The World Health Organization (WHO) has recommended the use of the Astrazeneca/Oxford University vaccine for use by all countries around the world, with a 8 to 12 week interval between doses.
In a major snub to European countries that have applied age limits to the vaccine, WHO said there was enough evidence to recommend vaccines to “all people 18 years and above without an upper age limit”.
“The results of the efficacy for persons up to 65 and older had a wide confidence interval, and therefore we feel that the response of this group cannot be any different to groups that are of a younger age,” said Alejandro Cravioto, chair of WHO’s Strategic Advisory Group of Experts on Immunization (Sage).
Cravioto also said there was “significant evidence” the Astrazeneca vaccine proved effective in preventing severe disease from the B117 variant of coronavirus, also known as the South African variant.
It comes after South Africa yesterday halted the rollout of the Astrazeneca jab and threatened to sell its supplies, following “disappointing” trials results showing its efficacy against the country’s new Covid variant.
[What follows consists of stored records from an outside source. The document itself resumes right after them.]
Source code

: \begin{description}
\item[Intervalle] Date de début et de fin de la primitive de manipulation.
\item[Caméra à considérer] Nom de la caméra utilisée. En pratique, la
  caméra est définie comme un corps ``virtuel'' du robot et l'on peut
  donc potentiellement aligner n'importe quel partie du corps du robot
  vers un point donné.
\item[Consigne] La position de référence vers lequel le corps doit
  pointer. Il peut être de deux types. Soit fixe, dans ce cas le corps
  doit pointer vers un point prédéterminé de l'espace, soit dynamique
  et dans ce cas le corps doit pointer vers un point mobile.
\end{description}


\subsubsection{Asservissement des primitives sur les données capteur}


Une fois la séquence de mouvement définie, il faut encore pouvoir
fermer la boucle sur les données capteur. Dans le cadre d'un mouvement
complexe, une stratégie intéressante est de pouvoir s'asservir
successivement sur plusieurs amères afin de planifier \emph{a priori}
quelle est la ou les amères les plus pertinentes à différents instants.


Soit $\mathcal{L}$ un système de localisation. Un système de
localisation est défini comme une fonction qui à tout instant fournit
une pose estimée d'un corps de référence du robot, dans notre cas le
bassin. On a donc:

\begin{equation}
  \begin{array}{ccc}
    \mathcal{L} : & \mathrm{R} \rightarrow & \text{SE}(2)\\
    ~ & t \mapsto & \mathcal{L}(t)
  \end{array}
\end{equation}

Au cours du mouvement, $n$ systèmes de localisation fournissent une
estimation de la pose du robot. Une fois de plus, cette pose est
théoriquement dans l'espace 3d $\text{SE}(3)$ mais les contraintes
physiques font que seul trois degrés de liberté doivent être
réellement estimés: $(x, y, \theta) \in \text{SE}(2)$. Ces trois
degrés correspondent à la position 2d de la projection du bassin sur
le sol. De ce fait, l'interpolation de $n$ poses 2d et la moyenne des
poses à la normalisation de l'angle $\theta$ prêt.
One and half million doses of the jab had been bought for healthcare workers in South Africa, who were due to receive their first injections this week.
But WHO said the trial data was “too small” to limit its rollout in any countries, and “did not allow the assessment of vaccine efficacy against severe infection”.
The most recent phase of studies on the Astrazeneca vaccine was carried out on 2,000 people whose average age was 31.
“Considering all these factors… there is no reason not to recommend its use even in countries that have circulation of the variant,” said Cravioto.
In a report published this afternoon, WHO concluded that the Astrazeneca jab is 63 per cent effective at preventing Covid-19 symptoms.
The efficacy is expected to be higher at preventing severe illness and close to 100 per cent in preventing Covid-related fatalities.
Britain has prioritised use of the jab in its vaccine rollout, which has so far immunised more than 12.7m people.